BRIEF:
Copy out every line from the records that includes "first".

Saved entries:
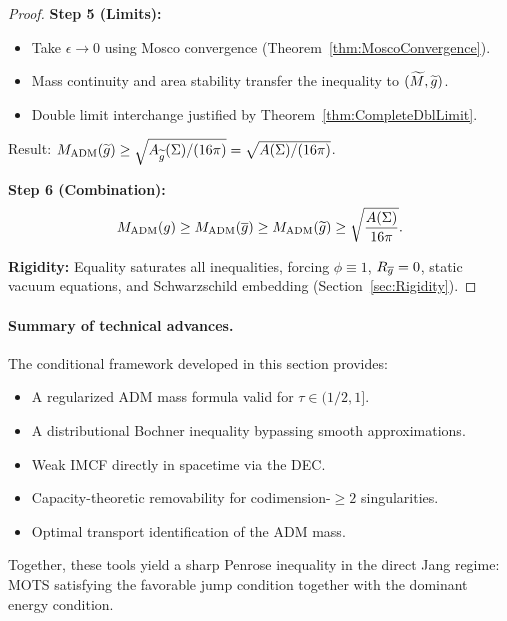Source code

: \begin{proof}
\textbf{Step 5 (Limits):}
\begin{itemize}
    \item Take $\epsilon \to 0$ using Mosco convergence (Theorem~\ref{thm:MoscoConvergence}).
    \item Mass continuity and area stability transfer the inequality to $(\tM, \tg)$.
    \item Double limit interchange justified by Theorem~\ref{thm:CompleteDblLimit}.
\end{itemize}
Result: $M_{\ADM}(\tg) \ge \sqrt{A_{\tg}(\Sigma)/(16\pi)} = \sqrt{A(\Sigma)/(16\pi)}$.

\textbf{Step 6 (Combination):}
\begin{equation}
    M_{\ADM}(g) \ge M_{\ADM}(\bg) \ge M_{\ADM}(\tg) \ge \sqrt{\frac{A(\Sigma)}{16\pi}}.
\end{equation}

\textbf{Rigidity:} Equality saturates all inequalities, forcing $\phi \equiv 1$, $R_{\bg} = 0$, static vacuum equations, and Schwarzschild embedding (Section~\ref{sec:Rigidity}).
\end{proof}

\paragraph{Summary of technical advances.}
The conditional framework developed in this section provides:
\begin{itemize}
    \item A regularized ADM mass formula valid for $\tau \in (1/2, 1]$.
    \item A distributional Bochner inequality bypassing smooth approximations.
    \item Weak IMCF directly in spacetime via the DEC.
    \item Capacity-theoretic removability for codimension-$\ge 2$ singularities.
    \item Optimal transport identification of the ADM mass.
\end{itemize}
Together, these tools yield a sharp Penrose inequality in the direct Jang regime: MOTS satisfying the favorable jump condition together with the dominant energy condition.

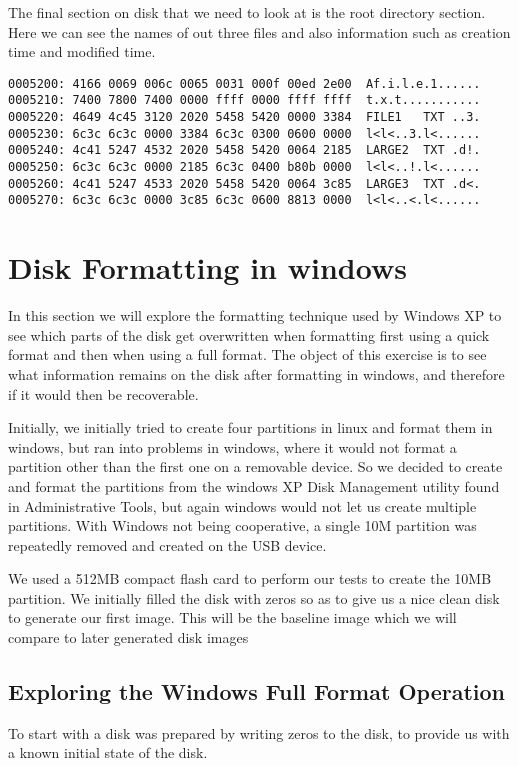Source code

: \documentclass[a4paper,
    11pt,
    normalheadings,
    parindent,
    UKenglish,
    abstracton,
    ]{scrartcl}
\begin{document}
The final section on disk that we need to look at is the root directory section. Here we can see the names of out three files and also information such as creation time and modified time.
\begin{verbatim}
0005200: 4166 0069 006c 0065 0031 000f 00ed 2e00  Af.i.l.e.1......
0005210: 7400 7800 7400 0000 ffff 0000 ffff ffff  t.x.t...........
0005220: 4649 4c45 3120 2020 5458 5420 0000 3384  FILE1   TXT ..3.
0005230: 6c3c 6c3c 0000 3384 6c3c 0300 0600 0000  l<l<..3.l<......
0005240: 4c41 5247 4532 2020 5458 5420 0064 2185  LARGE2  TXT .d!.
0005250: 6c3c 6c3c 0000 2185 6c3c 0400 b80b 0000  l<l<..!.l<......
0005260: 4c41 5247 4533 2020 5458 5420 0064 3c85  LARGE3  TXT .d<.
0005270: 6c3c 6c3c 0000 3c85 6c3c 0600 8813 0000  l<l<..<.l<......
\end{verbatim}

\section{Disk Formatting in windows}

In this section we will explore the formatting technique used by Windows XP to see which parts of the disk get overwritten when formatting first using a quick format and then when using a full format. The object of this exercise is to see what information remains on the disk after formatting in windows, and therefore if it would then be recoverable.

Initially, we initially tried to create four partitions in linux and format them in windows, but ran into problems in windows, where it would not format a partition other than the first one on a removable device. So we decided to create and format the partitions from the windows XP Disk Management utility found in Administrative Tools, but again windows would not let us create multiple partitions. With Windows not being cooperative,  a single 10M partition was repeatedly removed and created on the USB device.

We used a 512MB compact flash card to perform our tests to create the 10MB partition. We initially filled the disk with zeros so as to give us a nice clean disk to generate our first image. This will be the baseline image which we will compare to later generated disk images

\subsection{Exploring the Windows Full Format Operation}
To start with a disk was prepared by writing zeros to the disk, to provide us with a known initial state of the disk.
\end{document}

SOLUTION TO THE EXERCISE:
In this section we will explore the formatting technique used by Windows XP to see which parts of the disk get overwritten when formatting first using a quick format and then when using a full format. The object of this exercise is to see what information remains on the disk after formatting in windows, and therefore if it would then be recoverable.
Initially, we initially tried to create four partitions in linux and format them in windows, but ran into problems in windows, where it would not format a partition other than the first one on a removable device. So we decided to create and format the partitions from the windows XP Disk Management utility found in Administrative Tools, but again windows would not let us create multiple partitions. With Windows not being cooperative,  a single 10M partition was repeatedly removed and created on the USB device.
We used a 512MB compact flash card to perform our tests to create the 10MB partition. We initially filled the disk with zeros so as to give us a nice clean disk to generate our first image. This will be the baseline image which we will compare to later generated disk images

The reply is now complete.